Regina Leader-Post

Not easy to screen for gay refugees

- TRISTIN HOPPER thopper@nationalpo­st.com Twitter.com/TristinHop­per

With Canada’s decision to accept only unaccompan­ied single male Syrian refugees who can prove they are gay, the fates of hundreds of people depend on a screener’s ability to figure out who is for real and who might be pretending to be gay to secure passage to Canada.

“We’ve all heard the stories of where (falsified LGBT refugee claims) have happened, so yes, it can happen,” said Gloria Nafziger, a Toronto-based refugee campaigner for Amnesty Internatio­nal.

Under Canada’s just-released plan to accept 25,000 refugees “as quickly as possible,” single adult men are disqualifi­ed unless they are accompanyi­ng their parents or can prove “membership in an LGBTI community.”

At refugee camps in Lebanon, Jordan and Turkey, it is now the job of staffers working for the United Nations High Commission­er for Refugees to figure out which single men qualify for a life in Canada.

“Refugee board members here in Canada have said that sexual orientatio­n and gender identity-based claims are some of the most challengin­g that they face,” said Sharalyn Jordan with Rainbow Refugee, a Canadian group that helps lesbian, gay, bisexual and transgende­r refugees.

“It’s a stigmatize­d identity, and an identity that people have actively worked to keep secret.”

Arsham Parsi, executive director of Iranian Railroad for Queer Refugees (IRQR), a Canadian group that screens LGBT Iranian refugees before recommendi­ng them to the UNHCR, says his group knows the terrain.

He remembered one man who described coming out to his parents, an event that frequently results in gay men being forced from their homes.

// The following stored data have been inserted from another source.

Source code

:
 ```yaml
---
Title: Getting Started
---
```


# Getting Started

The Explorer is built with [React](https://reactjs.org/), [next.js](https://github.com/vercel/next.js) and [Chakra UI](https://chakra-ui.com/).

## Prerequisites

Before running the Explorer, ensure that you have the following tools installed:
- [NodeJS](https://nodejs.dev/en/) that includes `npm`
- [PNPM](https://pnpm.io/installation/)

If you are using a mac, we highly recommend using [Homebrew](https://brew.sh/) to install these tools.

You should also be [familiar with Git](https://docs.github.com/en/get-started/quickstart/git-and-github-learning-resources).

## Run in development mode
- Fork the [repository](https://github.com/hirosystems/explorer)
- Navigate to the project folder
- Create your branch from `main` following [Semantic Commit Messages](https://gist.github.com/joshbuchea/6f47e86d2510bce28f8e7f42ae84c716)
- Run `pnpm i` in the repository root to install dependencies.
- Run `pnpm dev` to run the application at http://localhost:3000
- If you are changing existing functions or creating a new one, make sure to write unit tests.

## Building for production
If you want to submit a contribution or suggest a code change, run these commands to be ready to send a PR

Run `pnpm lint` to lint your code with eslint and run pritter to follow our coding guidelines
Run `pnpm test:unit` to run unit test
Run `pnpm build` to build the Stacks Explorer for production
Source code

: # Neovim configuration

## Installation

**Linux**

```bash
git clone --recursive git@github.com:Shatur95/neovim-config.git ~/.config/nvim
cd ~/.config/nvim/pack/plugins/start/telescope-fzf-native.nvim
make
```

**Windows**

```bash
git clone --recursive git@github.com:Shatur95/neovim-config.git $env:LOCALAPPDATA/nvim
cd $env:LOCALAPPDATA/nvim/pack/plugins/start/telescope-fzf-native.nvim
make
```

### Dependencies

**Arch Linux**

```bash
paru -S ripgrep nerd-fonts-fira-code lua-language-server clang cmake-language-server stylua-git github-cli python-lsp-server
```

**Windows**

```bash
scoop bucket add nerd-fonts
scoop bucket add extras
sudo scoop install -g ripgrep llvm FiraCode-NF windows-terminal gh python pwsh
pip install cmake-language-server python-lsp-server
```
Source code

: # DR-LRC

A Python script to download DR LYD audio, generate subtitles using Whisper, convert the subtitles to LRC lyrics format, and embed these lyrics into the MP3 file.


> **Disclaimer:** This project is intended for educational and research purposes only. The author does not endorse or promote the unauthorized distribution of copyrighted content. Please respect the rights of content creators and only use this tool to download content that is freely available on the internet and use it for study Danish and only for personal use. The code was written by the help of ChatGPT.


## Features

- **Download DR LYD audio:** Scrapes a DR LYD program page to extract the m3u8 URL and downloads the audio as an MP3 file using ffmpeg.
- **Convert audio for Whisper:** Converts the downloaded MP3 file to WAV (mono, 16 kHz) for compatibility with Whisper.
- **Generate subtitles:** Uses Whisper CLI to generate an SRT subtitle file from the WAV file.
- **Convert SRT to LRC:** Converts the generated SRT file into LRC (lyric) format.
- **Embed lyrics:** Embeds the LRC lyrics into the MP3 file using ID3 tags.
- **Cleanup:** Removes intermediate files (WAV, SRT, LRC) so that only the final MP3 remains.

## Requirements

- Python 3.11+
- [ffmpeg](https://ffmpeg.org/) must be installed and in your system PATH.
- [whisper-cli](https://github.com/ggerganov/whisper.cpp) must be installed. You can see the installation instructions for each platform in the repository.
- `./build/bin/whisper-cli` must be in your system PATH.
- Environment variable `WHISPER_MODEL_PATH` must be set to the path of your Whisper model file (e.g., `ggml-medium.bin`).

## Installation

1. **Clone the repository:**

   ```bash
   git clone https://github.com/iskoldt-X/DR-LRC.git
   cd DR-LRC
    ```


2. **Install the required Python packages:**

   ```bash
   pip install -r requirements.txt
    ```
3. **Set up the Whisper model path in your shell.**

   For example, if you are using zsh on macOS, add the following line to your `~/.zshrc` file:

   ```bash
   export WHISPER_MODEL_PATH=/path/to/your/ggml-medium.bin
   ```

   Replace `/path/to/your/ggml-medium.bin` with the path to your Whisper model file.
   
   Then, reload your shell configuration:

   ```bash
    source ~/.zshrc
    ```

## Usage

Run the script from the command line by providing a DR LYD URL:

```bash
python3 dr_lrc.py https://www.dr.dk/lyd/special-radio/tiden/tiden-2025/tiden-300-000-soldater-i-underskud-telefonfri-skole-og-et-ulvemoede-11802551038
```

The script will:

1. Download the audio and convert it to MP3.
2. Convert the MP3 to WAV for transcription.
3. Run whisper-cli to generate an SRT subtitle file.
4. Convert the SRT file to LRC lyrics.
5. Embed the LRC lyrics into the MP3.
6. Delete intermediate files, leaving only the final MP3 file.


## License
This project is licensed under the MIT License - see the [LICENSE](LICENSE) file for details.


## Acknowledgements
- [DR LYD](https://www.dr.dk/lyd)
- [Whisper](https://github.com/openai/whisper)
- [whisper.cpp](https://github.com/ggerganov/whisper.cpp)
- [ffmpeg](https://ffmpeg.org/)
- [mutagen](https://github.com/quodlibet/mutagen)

Instead, he said his parents were “OK with it.”

“It was kind of odd, but maybe he was one of the lucky ones, so we have to look into that,” said Parsi.

Other times, claimants were rejected when they started lambasting IRQR workers as “faggots.”

Of the more than 1,300 refugees who have approached IRQR, only 17 were detected as false claimants during screening, although Parsi said he fears the rate may be higher with direct UNHCR screenings.

“It’s very easy to abuse and lie on these applicatio­ns,” he said. “It doesn’t mean that Canada shouldn’t bring in LGBT refugees, but they need to be more careful and a new system brought in to support people who are in real need.”

As Parsi and other LGBT activists have noted, gay men are among the refugees most at risk — they are not only threatened in their home country, but face the possibilit­y of being beaten or killed by fellow refugees.

Syria criminaliz­es homosexual­ity. Its penal code mandates three years in jail for what it calls “carnal relations against the order of nature.”